▶ [REQUIRED WORK]:
Go line by line through the entries and show those that hold the string "float".

[Opening DATA PROVIDED section]

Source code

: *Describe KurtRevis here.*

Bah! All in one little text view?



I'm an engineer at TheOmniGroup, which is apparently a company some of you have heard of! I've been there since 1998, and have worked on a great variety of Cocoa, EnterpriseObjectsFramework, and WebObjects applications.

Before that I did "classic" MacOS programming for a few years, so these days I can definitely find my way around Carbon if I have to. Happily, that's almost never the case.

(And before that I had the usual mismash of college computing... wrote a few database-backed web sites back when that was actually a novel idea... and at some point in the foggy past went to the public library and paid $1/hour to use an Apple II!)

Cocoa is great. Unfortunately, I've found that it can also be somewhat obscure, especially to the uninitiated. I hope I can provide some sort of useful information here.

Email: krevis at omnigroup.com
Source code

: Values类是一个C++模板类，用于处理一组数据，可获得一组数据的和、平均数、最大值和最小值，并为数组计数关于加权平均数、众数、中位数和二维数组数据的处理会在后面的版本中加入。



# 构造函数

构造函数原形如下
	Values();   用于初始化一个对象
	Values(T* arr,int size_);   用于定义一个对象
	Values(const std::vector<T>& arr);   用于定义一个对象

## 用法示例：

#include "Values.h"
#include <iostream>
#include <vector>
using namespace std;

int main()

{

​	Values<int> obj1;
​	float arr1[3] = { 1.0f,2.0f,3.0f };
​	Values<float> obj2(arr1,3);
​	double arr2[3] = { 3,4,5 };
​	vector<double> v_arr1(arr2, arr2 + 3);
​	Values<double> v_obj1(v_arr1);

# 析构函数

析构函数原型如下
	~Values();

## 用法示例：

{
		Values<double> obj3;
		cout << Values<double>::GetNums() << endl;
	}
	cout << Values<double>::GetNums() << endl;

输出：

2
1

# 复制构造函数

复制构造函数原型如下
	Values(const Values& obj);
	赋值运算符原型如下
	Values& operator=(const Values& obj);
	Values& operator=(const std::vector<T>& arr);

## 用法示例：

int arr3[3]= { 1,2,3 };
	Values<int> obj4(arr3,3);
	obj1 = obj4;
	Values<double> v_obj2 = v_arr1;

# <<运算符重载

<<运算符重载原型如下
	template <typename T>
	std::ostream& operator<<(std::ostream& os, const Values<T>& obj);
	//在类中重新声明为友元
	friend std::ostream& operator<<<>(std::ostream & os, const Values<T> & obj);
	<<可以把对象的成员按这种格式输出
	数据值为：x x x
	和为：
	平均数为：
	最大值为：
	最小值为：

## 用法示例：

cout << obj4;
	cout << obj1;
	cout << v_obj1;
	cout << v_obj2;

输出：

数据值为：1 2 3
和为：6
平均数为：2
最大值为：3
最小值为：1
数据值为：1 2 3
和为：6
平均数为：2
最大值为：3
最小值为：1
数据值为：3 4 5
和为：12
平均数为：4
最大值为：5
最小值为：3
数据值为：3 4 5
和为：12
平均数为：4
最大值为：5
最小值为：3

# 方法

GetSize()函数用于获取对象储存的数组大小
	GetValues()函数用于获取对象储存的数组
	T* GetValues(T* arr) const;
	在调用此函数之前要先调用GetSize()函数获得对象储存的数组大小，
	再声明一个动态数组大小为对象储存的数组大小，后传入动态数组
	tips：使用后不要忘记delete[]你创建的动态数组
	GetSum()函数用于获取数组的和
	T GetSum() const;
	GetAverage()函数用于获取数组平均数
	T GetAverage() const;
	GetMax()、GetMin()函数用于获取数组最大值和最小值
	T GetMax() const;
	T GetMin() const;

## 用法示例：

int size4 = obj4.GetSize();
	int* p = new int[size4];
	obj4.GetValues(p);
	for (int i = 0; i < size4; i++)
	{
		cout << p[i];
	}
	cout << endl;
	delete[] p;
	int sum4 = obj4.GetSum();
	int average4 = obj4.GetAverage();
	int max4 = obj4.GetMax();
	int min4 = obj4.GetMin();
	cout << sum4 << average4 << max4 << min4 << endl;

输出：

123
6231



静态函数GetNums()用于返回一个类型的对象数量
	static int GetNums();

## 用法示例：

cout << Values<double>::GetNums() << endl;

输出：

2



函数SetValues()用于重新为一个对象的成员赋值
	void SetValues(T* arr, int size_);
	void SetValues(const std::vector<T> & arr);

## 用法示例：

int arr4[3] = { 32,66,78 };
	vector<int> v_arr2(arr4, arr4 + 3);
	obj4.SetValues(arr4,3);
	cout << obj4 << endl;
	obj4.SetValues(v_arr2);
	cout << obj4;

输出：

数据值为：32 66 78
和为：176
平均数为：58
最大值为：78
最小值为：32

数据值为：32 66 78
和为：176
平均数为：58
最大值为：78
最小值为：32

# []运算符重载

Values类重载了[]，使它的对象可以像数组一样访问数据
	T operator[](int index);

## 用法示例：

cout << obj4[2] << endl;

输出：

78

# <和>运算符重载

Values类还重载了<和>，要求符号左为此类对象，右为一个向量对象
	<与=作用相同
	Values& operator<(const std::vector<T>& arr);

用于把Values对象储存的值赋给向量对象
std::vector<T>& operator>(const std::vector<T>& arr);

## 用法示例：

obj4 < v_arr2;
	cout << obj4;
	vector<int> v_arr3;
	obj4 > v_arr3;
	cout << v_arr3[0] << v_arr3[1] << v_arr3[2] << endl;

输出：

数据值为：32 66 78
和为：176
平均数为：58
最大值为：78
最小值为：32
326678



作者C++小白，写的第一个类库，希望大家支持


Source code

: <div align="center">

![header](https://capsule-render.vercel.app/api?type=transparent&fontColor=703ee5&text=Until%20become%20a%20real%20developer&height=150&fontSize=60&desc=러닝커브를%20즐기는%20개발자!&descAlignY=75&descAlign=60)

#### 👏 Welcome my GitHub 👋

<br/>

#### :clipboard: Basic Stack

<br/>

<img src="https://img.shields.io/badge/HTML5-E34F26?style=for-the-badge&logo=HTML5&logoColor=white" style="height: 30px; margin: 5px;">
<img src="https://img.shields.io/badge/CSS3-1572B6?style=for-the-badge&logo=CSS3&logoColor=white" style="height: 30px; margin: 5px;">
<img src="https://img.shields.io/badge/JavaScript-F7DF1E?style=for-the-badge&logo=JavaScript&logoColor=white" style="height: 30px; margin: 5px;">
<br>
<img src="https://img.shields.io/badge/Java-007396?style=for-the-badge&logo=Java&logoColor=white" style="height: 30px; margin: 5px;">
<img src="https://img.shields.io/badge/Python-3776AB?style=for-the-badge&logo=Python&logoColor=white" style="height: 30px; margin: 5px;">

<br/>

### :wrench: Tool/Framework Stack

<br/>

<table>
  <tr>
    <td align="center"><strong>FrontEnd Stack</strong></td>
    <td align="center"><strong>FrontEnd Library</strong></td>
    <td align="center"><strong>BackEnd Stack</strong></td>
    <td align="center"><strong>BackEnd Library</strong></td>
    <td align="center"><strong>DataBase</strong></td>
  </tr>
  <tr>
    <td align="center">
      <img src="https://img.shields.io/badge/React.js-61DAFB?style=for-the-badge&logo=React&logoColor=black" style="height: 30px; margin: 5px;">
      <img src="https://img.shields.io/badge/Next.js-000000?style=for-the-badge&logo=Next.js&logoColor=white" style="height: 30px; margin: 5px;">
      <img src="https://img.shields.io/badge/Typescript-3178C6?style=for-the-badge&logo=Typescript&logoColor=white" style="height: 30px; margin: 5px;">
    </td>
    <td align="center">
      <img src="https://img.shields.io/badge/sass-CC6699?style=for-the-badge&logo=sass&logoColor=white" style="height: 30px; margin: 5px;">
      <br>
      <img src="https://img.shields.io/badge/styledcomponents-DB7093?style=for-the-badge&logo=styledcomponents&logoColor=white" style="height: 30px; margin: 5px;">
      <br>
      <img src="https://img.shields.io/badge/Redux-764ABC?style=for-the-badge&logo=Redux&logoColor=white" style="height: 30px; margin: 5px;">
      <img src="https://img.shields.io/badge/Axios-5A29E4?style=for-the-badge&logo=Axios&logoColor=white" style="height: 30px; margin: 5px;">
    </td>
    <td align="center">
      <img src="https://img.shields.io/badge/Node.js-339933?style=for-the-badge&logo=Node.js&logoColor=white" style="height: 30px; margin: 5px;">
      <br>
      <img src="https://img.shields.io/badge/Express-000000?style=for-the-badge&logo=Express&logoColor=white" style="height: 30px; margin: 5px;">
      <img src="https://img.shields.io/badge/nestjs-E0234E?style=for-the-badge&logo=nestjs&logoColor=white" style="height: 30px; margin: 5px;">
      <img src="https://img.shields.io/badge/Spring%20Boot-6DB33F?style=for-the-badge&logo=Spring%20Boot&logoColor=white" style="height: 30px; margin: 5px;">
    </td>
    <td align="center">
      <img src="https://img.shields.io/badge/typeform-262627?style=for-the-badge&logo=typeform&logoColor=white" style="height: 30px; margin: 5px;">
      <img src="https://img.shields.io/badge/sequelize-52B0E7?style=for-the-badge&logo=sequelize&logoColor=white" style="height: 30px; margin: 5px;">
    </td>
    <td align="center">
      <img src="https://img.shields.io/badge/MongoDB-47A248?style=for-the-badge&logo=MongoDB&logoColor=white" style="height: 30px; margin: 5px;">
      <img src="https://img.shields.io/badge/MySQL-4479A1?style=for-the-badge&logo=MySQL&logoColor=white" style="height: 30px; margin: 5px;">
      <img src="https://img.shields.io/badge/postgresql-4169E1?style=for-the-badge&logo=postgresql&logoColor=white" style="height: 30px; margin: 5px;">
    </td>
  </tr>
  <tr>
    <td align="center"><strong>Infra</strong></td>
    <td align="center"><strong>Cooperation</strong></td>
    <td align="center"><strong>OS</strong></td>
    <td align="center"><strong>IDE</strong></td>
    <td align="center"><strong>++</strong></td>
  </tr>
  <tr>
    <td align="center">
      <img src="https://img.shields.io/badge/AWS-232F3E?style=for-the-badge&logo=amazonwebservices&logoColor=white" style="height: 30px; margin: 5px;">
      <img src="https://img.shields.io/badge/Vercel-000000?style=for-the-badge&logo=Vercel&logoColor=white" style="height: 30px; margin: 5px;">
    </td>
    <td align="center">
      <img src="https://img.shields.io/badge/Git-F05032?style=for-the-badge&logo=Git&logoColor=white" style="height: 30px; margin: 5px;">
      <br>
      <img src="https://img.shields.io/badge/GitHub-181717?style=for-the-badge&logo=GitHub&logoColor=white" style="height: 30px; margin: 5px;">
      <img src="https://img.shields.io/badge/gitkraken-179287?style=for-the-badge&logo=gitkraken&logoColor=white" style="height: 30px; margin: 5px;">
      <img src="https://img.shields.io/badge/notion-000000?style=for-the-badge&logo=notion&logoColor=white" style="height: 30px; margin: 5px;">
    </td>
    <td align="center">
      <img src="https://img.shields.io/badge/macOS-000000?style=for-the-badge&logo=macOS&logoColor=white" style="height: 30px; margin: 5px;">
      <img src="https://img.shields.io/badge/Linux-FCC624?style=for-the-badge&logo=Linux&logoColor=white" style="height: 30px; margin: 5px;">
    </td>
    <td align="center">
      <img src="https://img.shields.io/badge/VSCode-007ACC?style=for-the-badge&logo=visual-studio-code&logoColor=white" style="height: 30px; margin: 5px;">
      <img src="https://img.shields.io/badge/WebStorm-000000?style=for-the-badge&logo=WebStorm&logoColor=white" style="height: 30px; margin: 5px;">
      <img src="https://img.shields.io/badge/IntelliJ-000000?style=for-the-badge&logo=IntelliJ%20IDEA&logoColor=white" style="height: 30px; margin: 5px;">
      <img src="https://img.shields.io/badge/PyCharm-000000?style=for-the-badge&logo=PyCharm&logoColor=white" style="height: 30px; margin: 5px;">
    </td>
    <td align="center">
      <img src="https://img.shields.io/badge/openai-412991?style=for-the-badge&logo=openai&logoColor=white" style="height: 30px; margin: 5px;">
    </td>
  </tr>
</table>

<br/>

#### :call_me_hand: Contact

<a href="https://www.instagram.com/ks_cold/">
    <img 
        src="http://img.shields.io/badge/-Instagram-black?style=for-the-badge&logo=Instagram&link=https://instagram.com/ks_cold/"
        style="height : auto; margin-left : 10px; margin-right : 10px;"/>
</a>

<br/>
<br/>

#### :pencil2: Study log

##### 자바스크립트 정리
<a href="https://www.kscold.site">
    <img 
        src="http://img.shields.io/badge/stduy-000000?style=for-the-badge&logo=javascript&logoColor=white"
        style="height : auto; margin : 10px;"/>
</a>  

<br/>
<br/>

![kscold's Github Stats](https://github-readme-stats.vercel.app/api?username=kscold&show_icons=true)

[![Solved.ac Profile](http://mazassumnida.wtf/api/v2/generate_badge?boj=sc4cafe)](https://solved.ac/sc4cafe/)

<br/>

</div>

[Closing DATA PROVIDED section]

▶ [RESULT FOR THIS EXERCISE]:
​	float arr1[3] = { 1.0f,2.0f,3.0f };
​	Values<float> obj2(arr1,3);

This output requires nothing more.